◆ **Task**
Output exactly the lines below, starting with the line that has "Распределенные компоненты могут быть полезны" and going on through the line that has "#### [[004 React + Redux|Назад]]", both included, and no other lines.

<<<<

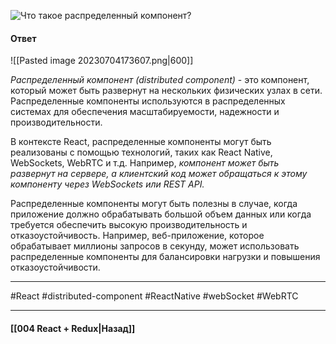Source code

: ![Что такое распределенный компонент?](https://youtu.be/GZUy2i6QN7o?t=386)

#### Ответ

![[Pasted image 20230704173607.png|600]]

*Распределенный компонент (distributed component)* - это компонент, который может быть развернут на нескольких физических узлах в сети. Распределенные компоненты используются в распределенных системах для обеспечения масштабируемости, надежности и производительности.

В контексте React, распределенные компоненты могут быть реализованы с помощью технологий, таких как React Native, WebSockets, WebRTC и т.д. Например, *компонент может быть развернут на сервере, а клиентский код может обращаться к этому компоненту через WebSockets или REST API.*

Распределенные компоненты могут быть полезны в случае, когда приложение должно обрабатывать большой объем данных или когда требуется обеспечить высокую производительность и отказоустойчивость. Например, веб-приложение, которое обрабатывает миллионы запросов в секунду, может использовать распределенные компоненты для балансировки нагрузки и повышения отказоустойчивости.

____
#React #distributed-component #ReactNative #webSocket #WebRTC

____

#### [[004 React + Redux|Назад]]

>>>>
<<<<

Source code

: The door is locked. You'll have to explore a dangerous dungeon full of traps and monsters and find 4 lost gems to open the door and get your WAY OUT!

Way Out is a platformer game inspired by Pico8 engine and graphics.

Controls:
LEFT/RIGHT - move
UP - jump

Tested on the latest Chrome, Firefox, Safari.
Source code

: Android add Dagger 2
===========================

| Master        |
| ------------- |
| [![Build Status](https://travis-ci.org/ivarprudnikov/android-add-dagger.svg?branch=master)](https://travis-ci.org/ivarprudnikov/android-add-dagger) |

>>>>

◆ **Response to this task**
Распределенные компоненты могут быть полезны в случае, когда приложение должно обрабатывать большой объем данных или когда требуется обеспечить высокую производительность и отказоустойчивость. Например, веб-приложение, которое обрабатывает миллионы запросов в секунду, может использовать распределенные компоненты для балансировки нагрузки и повышения отказоустойчивости.

____
#React #distributed-component #ReactNative #webSocket #WebRTC

____

#### [[004 React + Redux|Назад]]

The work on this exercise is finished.